И не только тело. Сила Огги вспыхнула из руки, тепло пошло от колен через его пижаму и мои джинсы. Сквозь ткань его тело ощущалось как жаркая плита, и этот жар нашел ardeur, свернувшийся в моем теле. Огги его окликнул, и ardeur, как хорошо выдрессированная собака, откликнулся на зов.
— Бог мой! — прошептал Мика.
Он бы, наверное, скатился и бросился прочь, но рука Натэниела удержала нас обоих, и другая рука Огги придавила Мике спину. Его не держали всерьез, но когда вспыхивает ardeur, очень трудно собрать силу воли против таких мелочей, которые могут склонить чашу весов.
Сила Жан-Клода ожила рядом со мной, но это не его ardeur проснулся. Холодная сила могилы растекалась по мне как прохладная успокаивающая вода, гасящая разбуженный Огюстином жар. Сила Жан-Клода текла по мне, сквозь меня и растекалась шире. Она захватила Мику, и паника исчезла из его глаз. Руки Натэниела стали отпускать свою отчаянную хватку. Огги выдохнул — долгим, прерывистым вздохом.
— Очень нехорошо это было с твоей стороны, Огюстин, — сказал Жан-Клод с более сильным, чем обычно, французским акцентом. Это значило, что ему ardeur было остановить труднее, чем показалось нам по этому непринужденному растеканию его силы.
Мика полусвалился на меня, зарывшись головой мне в плечо, и мне вдруг открылось ухмыляющееся лицо Огги. Раскаяния в нем не было ни на грош.

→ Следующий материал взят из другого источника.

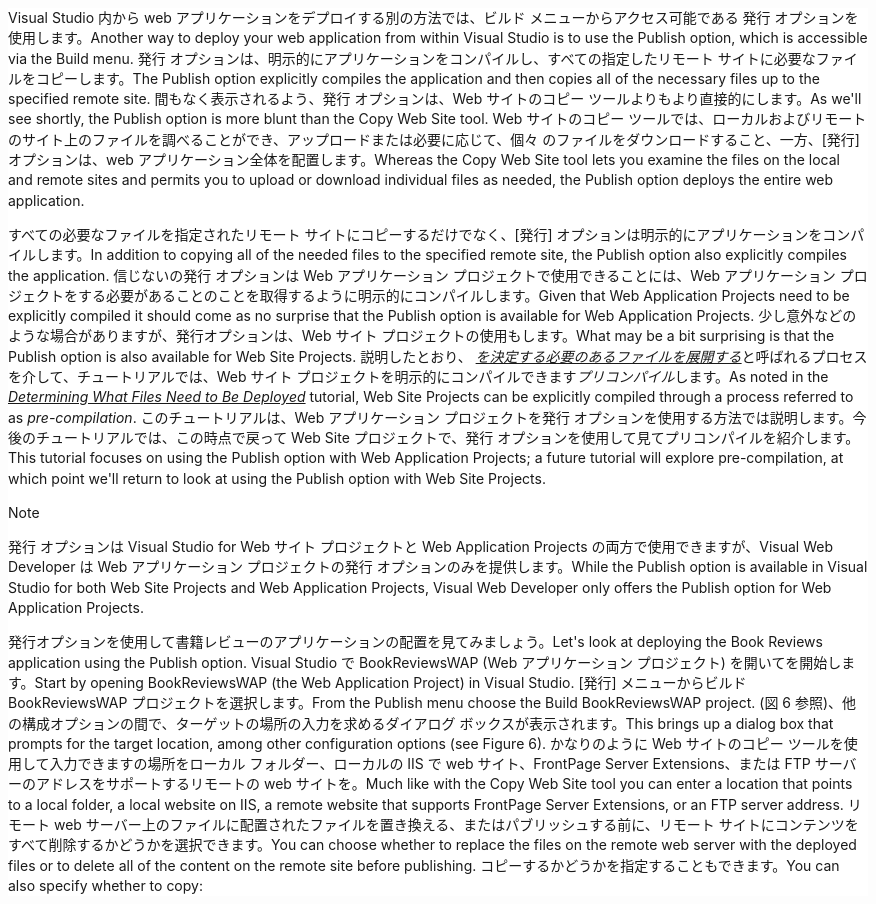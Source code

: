 <span data-ttu-id="aac86-169">Visual Studio 内から web アプリケーションをデプロイする別の方法では、ビルド メニューからアクセス可能である 発行 オプションを使用します。</span><span class="sxs-lookup"><span data-stu-id="aac86-169">Another way to deploy your web application from within Visual Studio is to use the Publish option, which is accessible via the Build menu.</span></span> <span data-ttu-id="aac86-170">発行 オプションは、明示的にアプリケーションをコンパイルし、すべての指定したリモート サイトに必要なファイルをコピーします。</span><span class="sxs-lookup"><span data-stu-id="aac86-170">The Publish option explicitly compiles the application and then copies all of the necessary files up to the specified remote site.</span></span> <span data-ttu-id="aac86-171">間もなく表示されるよう、発行 オプションは、Web サイトのコピー ツールよりもより直接的にします。</span><span class="sxs-lookup"><span data-stu-id="aac86-171">As we'll see shortly, the Publish option is more blunt than the Copy Web Site tool.</span></span> <span data-ttu-id="aac86-172">Web サイトのコピー ツールでは、ローカルおよびリモートのサイト上のファイルを調べることができ、アップロードまたは必要に応じて、個々 のファイルをダウンロードすること、一方、[発行] オプションは、web アプリケーション全体を配置します。</span><span class="sxs-lookup"><span data-stu-id="aac86-172">Whereas the Copy Web Site tool lets you examine the files on the local and remote sites and permits you to upload or download individual files as needed, the Publish option deploys the entire web application.</span></span>


<span data-ttu-id="aac86-173">すべての必要なファイルを指定されたリモート サイトにコピーするだけでなく、[発行] オプションは明示的にアプリケーションをコンパイルします。</span><span class="sxs-lookup"><span data-stu-id="aac86-173">In addition to copying all of the needed files to the specified remote site, the Publish option also explicitly compiles the application.</span></span> <span data-ttu-id="aac86-174">信じないの発行 オプションは Web アプリケーション プロジェクトで使用できることには、Web アプリケーション プロジェクトをする必要があることのことを取得するように明示的にコンパイルします。</span><span class="sxs-lookup"><span data-stu-id="aac86-174">Given that Web Application Projects need to be explicitly compiled it should come as no surprise that the Publish option is available for Web Application Projects.</span></span> <span data-ttu-id="aac86-175">少し意外などのような場合がありますが、発行オプションは、Web サイト プロジェクトの使用もします。</span><span class="sxs-lookup"><span data-stu-id="aac86-175">What may be a bit surprising is that the Publish option is also available for Web Site Projects.</span></span> <span data-ttu-id="aac86-176">説明したとおり、 [*を決定する必要のあるファイルを展開する*](determining-what-files-need-to-be-deployed-cs.md)と呼ばれるプロセスを介して、チュートリアルでは、Web サイト プロジェクトを明示的にコンパイルできます*プリコンパイル*します。</span><span class="sxs-lookup"><span data-stu-id="aac86-176">As noted in the [*Determining What Files Need to Be Deployed*](determining-what-files-need-to-be-deployed-cs.md) tutorial, Web Site Projects can be explicitly compiled through a process referred to as *pre-compilation*.</span></span> <span data-ttu-id="aac86-177">このチュートリアルは、Web アプリケーション プロジェクトを発行 オプションを使用する方法では説明します。今後のチュートリアルでは、この時点で戻って Web Site プロジェクトで、発行 オプションを使用して見てプリコンパイルを紹介します。</span><span class="sxs-lookup"><span data-stu-id="aac86-177">This tutorial focuses on using the Publish option with Web Application Projects; a future tutorial will explore pre-compilation, at which point we'll return to look at using the Publish option with Web Site Projects.</span></span>

> [!NOTE]
> <span data-ttu-id="aac86-178">発行 オプションは Visual Studio for Web サイト プロジェクトと Web Application Projects の両方で使用できますが、Visual Web Developer は Web アプリケーション プロジェクトの発行 オプションのみを提供します。</span><span class="sxs-lookup"><span data-stu-id="aac86-178">While the Publish option is available in Visual Studio for both Web Site Projects and Web Application Projects, Visual Web Developer only offers the Publish option for Web Application Projects.</span></span>


<span data-ttu-id="aac86-179">発行オプションを使用して書籍レビューのアプリケーションの配置を見てみましょう。</span><span class="sxs-lookup"><span data-stu-id="aac86-179">Let's look at deploying the Book Reviews application using the Publish option.</span></span> <span data-ttu-id="aac86-180">Visual Studio で BookReviewsWAP (Web アプリケーション プロジェクト) を開いてを開始します。</span><span class="sxs-lookup"><span data-stu-id="aac86-180">Start by opening BookReviewsWAP (the Web Application Project) in Visual Studio.</span></span> <span data-ttu-id="aac86-181">[発行] メニューからビルド BookReviewsWAP プロジェクトを選択します。</span><span class="sxs-lookup"><span data-stu-id="aac86-181">From the Publish menu choose the Build BookReviewsWAP project.</span></span> <span data-ttu-id="aac86-182">(図 6 参照)、他の構成オプションの間で、ターゲットの場所の入力を求めるダイアログ ボックスが表示されます。</span><span class="sxs-lookup"><span data-stu-id="aac86-182">This brings up a dialog box that prompts for the target location, among other configuration options (see Figure 6).</span></span> <span data-ttu-id="aac86-183">かなりのように Web サイトのコピー ツールを使用して入力できますの場所をローカル フォルダー、ローカルの IIS で web サイト、FrontPage Server Extensions、または FTP サーバーのアドレスをサポートするリモートの web サイトを。</span><span class="sxs-lookup"><span data-stu-id="aac86-183">Much like with the Copy Web Site tool you can enter a location that points to a local folder, a local website on IIS, a remote website that supports FrontPage Server Extensions, or an FTP server address.</span></span> <span data-ttu-id="aac86-184">リモート web サーバー上のファイルに配置されたファイルを置き換える、またはパブリッシュする前に、リモート サイトにコンテンツをすべて削除するかどうかを選択できます。</span><span class="sxs-lookup"><span data-stu-id="aac86-184">You can choose whether to replace the files on the remote web server with the deployed files or to delete all of the content on the remote site before publishing.</span></span> <span data-ttu-id="aac86-185">コピーするかどうかを指定することもできます。</span><span class="sxs-lookup"><span data-stu-id="aac86-185">You can also specify whether to copy:</span></span>
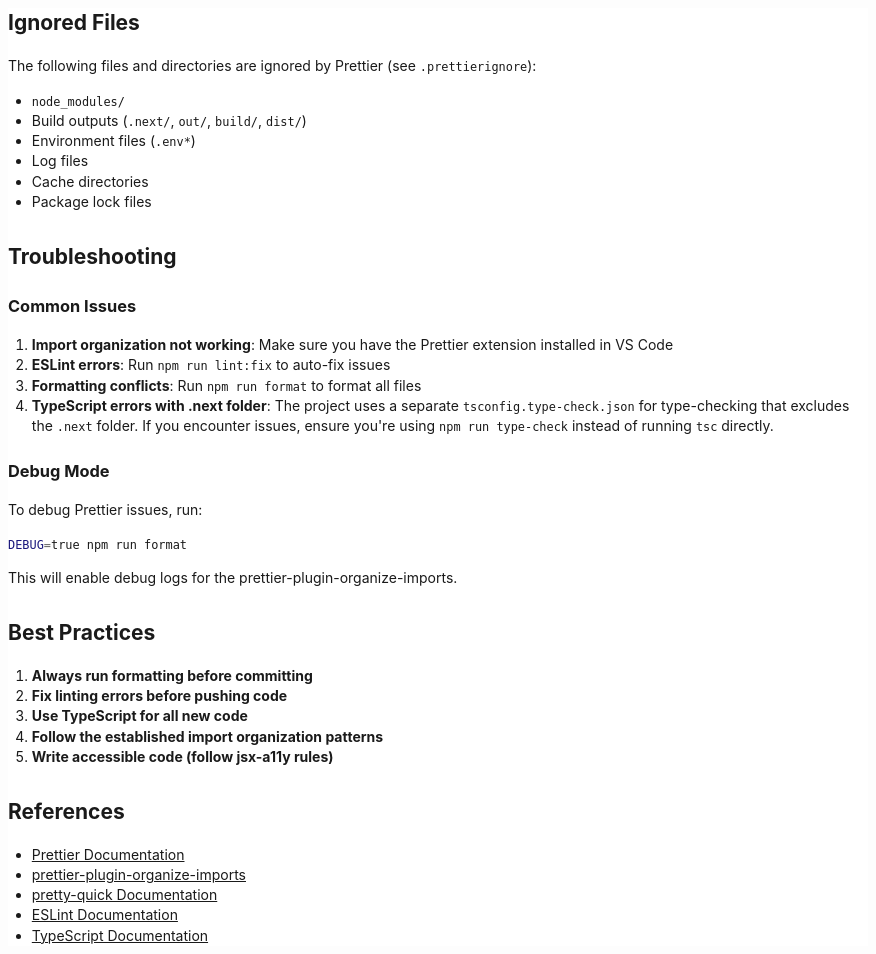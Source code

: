 ## Ignored Files

The following files and directories are ignored by Prettier (see `.prettierignore`):

- `node_modules/`
- Build outputs (`.next/`, `out/`, `build/`, `dist/`)
- Environment files (`.env*`)
- Log files
- Cache directories
- Package lock files

## Troubleshooting

### Common Issues

1. **Import organization not working**: Make sure you have the Prettier extension installed in VS Code
2. **ESLint errors**: Run `npm run lint:fix` to auto-fix issues
3. **Formatting conflicts**: Run `npm run format` to format all files
4. **TypeScript errors with .next folder**: The project uses a separate `tsconfig.type-check.json` for type-checking that excludes the `.next` folder. If you encounter issues, ensure you're using `npm run type-check` instead of running `tsc` directly.

### Debug Mode

To debug Prettier issues, run:

```bash
DEBUG=true npm run format
```

This will enable debug logs for the prettier-plugin-organize-imports.

## Best Practices

1. **Always run formatting before committing**
2. **Fix linting errors before pushing code**
3. **Use TypeScript for all new code**
4. **Follow the established import organization patterns**
5. **Write accessible code (follow jsx-a11y rules)**

## References

- [Prettier Documentation](https://prettier.io/docs/en/)
- [prettier-plugin-organize-imports](https://www.npmjs.com/package/prettier-plugin-organize-imports)
- [pretty-quick Documentation](https://github.com/azz/pretty-quick)
- [ESLint Documentation](https://eslint.org/docs/)
- [TypeScript Documentation](https://www.typescriptlang.org/docs/)

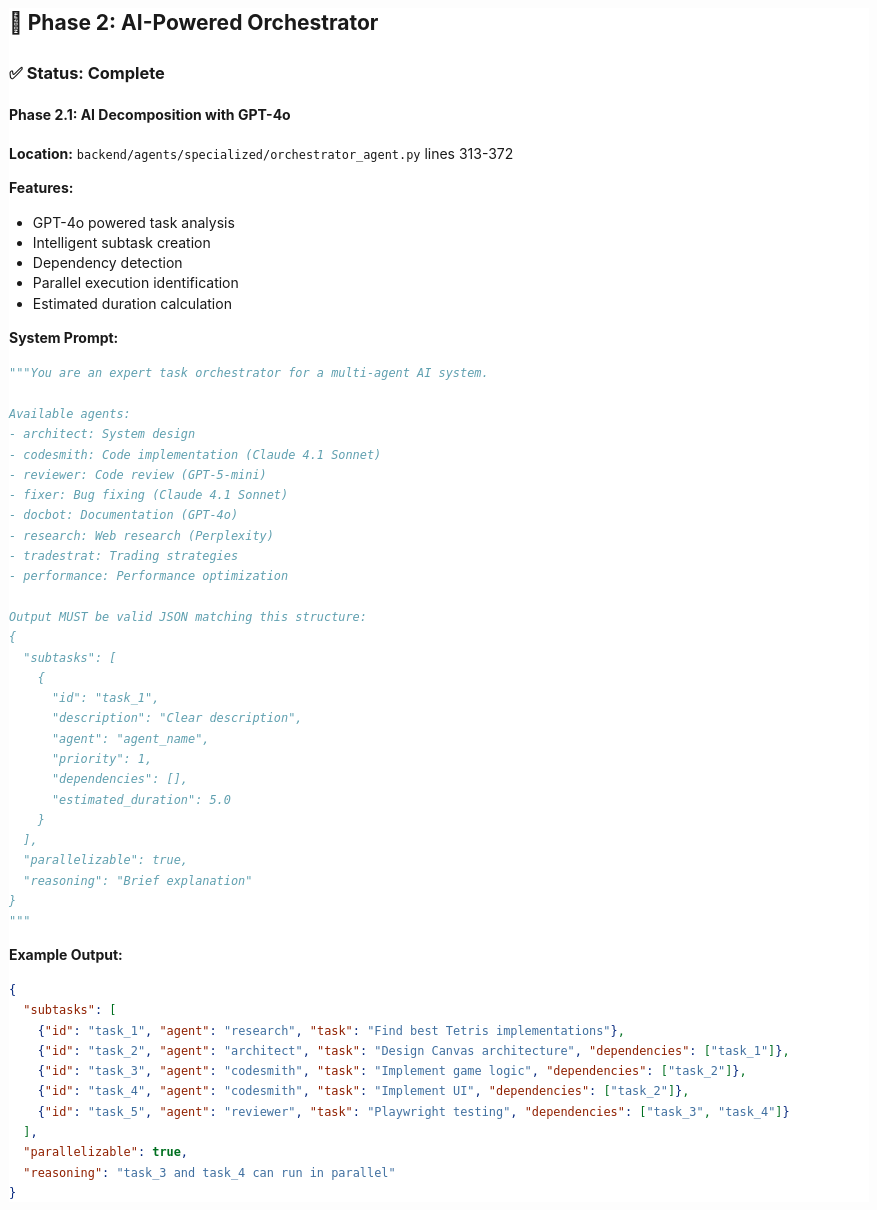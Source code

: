 
## 🧠 Phase 2: AI-Powered Orchestrator

### ✅ Status: Complete

#### Phase 2.1: AI Decomposition with GPT-4o

**Location:** `backend/agents/specialized/orchestrator_agent.py` lines 313-372

**Features:**
- GPT-4o powered task analysis
- Intelligent subtask creation
- Dependency detection
- Parallel execution identification
- Estimated duration calculation

**System Prompt:**
```python
"""You are an expert task orchestrator for a multi-agent AI system.

Available agents:
- architect: System design
- codesmith: Code implementation (Claude 4.1 Sonnet)
- reviewer: Code review (GPT-5-mini)
- fixer: Bug fixing (Claude 4.1 Sonnet)
- docbot: Documentation (GPT-4o)
- research: Web research (Perplexity)
- tradestrat: Trading strategies
- performance: Performance optimization

Output MUST be valid JSON matching this structure:
{
  "subtasks": [
    {
      "id": "task_1",
      "description": "Clear description",
      "agent": "agent_name",
      "priority": 1,
      "dependencies": [],
      "estimated_duration": 5.0
    }
  ],
  "parallelizable": true,
  "reasoning": "Brief explanation"
}
"""
```

**Example Output:**
```json
{
  "subtasks": [
    {"id": "task_1", "agent": "research", "task": "Find best Tetris implementations"},
    {"id": "task_2", "agent": "architect", "task": "Design Canvas architecture", "dependencies": ["task_1"]},
    {"id": "task_3", "agent": "codesmith", "task": "Implement game logic", "dependencies": ["task_2"]},
    {"id": "task_4", "agent": "codesmith", "task": "Implement UI", "dependencies": ["task_2"]},
    {"id": "task_5", "agent": "reviewer", "task": "Playwright testing", "dependencies": ["task_3", "task_4"]}
  ],
  "parallelizable": true,
  "reasoning": "task_3 and task_4 can run in parallel"
}
```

— Жан-Клод, можешь ли ты всерьез обвинить меня, когда такая роскошь шевелилась у меня на коленях?
Он хлопнул Мику по заду.
Мика скатился с дивана, увлекая меня с собой, поскольку я не противилась, и мы оказались на полу рядом с Натэниелом. Мы с Микой встали и подняли его с собой, отошли от дивана и обернулись к двум вампирам — с не слишком дружелюбными лицами. Я перекрыла доступ ко мне в голову им обоим, потому что не была уверена, что смогу отсечь Огги, не отсекая Жан-Клода. Я еще не овладела глубокими тонкостями метафизики.
— Я, может быть, тебя не обвиню, но они вполне могут, — сказал Жан-Клод, и голос был почти довольный. Я увидела проблеск, почему так: ему было приятно, что Огги попадает в те же ловушки, в которые когда-то попадался он. Потом он закрыл между нами связь, наглухо, будто не хотел, чтобы я услышала другие его мысли. И хорошо. У меня были свои причины не хотеть их знать.
Была секунда, всего секунда, когда ardeur, вспыхнувший в момент, когда все четверо меня касаются, казался вполне удачной мыслью. Одно дело — Мика, Натэниел и Жан-Клод, но Огги меня уже однажды подчинил. Да, я в него влюблена, но и это из-за вампирских козней. Огги поймал меня в любовь как в капкан, и за это полагается наказание, а не награда. Ричард сказал бы, что у меня отлично получается карать за истинную любовь, но тогда любовь, внушенная обманом, должна заслуживать наказания посуровее, не так ли?